Posted: Mon Apr 10, 2006 5:44 am
by rsmarsha
I'm trying to find the number of rows in a table with the same order number.

Would this do it?

Code: Select all

SELECT COUNT(orderno) as amount FROM rma GROUP BY orderno
Then i could display based on where amount=1 or amount=2 ?

Code: Select all

//then a while loop like

$i = 0;
while ($row['amount']=='2')
{
$i++
}
//would put the number with 2 of the same orderno in $i
As i'd need to show all results with 2 of the same orderno and 3 , and 4... and so on.
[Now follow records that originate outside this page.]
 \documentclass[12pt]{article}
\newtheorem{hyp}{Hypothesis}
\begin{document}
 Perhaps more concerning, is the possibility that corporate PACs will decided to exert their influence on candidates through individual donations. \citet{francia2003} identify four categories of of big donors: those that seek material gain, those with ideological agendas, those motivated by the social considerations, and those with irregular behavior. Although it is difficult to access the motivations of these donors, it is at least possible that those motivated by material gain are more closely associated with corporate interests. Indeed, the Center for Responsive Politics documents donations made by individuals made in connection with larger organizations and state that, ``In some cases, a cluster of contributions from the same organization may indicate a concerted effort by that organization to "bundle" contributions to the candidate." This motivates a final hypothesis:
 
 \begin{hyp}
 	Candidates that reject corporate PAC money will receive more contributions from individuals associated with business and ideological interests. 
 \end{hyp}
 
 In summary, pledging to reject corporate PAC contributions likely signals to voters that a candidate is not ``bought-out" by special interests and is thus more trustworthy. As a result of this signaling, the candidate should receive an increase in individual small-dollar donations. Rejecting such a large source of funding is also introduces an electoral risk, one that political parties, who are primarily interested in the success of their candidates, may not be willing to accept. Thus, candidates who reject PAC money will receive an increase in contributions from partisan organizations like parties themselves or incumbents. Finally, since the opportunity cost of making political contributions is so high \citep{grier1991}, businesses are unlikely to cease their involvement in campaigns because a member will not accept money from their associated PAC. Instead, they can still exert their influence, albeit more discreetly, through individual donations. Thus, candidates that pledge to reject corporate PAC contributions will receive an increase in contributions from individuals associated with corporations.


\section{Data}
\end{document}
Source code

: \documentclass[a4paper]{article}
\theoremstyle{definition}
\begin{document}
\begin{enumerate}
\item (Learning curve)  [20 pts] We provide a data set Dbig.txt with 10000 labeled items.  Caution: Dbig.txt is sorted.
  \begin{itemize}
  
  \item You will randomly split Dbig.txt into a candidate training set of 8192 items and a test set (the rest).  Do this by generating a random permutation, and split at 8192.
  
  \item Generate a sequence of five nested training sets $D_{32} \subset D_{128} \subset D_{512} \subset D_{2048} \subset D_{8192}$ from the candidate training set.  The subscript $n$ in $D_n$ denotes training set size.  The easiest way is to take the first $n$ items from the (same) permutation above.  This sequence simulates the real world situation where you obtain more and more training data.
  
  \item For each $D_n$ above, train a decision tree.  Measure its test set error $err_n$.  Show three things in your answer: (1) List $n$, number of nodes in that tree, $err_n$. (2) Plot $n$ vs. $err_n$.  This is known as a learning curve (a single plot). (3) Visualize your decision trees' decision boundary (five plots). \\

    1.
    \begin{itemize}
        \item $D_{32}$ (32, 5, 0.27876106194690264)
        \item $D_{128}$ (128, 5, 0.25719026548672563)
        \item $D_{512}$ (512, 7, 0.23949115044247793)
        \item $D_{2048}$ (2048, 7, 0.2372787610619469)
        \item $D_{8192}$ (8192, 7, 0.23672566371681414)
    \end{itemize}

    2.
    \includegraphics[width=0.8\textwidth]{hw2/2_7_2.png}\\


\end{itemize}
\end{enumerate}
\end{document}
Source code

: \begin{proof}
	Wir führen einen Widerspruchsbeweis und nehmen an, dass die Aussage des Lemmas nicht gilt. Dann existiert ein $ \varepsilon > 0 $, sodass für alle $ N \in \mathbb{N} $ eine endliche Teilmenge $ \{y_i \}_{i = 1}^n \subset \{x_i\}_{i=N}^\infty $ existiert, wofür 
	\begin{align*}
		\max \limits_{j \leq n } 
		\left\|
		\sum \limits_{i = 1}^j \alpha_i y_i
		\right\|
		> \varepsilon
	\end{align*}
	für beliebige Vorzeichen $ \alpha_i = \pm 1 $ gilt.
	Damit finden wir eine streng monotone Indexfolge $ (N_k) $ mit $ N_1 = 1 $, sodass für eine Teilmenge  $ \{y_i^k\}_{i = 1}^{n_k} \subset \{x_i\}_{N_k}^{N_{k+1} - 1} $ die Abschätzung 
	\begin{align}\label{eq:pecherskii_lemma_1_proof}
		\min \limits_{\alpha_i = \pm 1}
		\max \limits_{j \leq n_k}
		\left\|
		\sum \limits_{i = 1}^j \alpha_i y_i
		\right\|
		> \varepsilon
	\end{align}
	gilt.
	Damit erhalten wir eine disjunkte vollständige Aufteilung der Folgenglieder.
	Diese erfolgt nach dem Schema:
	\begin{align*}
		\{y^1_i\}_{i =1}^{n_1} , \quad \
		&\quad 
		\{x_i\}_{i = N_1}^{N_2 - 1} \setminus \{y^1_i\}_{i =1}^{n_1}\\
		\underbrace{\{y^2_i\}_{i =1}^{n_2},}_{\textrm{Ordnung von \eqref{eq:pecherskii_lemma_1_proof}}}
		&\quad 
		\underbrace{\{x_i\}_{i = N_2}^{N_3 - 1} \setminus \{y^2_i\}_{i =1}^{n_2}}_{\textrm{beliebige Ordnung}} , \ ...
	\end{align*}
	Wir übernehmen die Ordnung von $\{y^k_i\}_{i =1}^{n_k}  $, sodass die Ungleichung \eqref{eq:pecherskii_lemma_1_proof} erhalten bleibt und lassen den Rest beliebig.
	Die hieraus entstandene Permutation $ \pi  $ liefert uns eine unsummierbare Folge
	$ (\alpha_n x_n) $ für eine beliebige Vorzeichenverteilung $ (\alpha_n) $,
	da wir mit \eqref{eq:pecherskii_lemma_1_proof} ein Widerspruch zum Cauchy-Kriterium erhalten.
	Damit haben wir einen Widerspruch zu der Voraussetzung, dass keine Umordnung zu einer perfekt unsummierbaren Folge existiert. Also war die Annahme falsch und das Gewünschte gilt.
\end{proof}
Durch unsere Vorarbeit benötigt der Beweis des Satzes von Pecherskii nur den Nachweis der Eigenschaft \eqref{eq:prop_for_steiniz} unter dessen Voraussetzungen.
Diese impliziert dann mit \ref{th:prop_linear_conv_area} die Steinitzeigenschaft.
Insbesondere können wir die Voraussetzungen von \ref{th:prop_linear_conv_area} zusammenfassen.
This sound right?

Posted: Mon Apr 10, 2006 5:54 am
by s.dot
select count(*)

Posted: Mon Apr 10, 2006 5:56 am
by rsmarsha
So

Code: Select all

SELECT COUNT(*) as amount FROM rma GROUP BY orderno
then the above loop?

Also could i do this?

Code: Select all

SELECT COUNT(*) as amount FROM rma GROUP BY orderno HAVING COUNT(*)=2
As that would give me a value stored in amount which showed the number of rma's having the same order number on 2 occasions?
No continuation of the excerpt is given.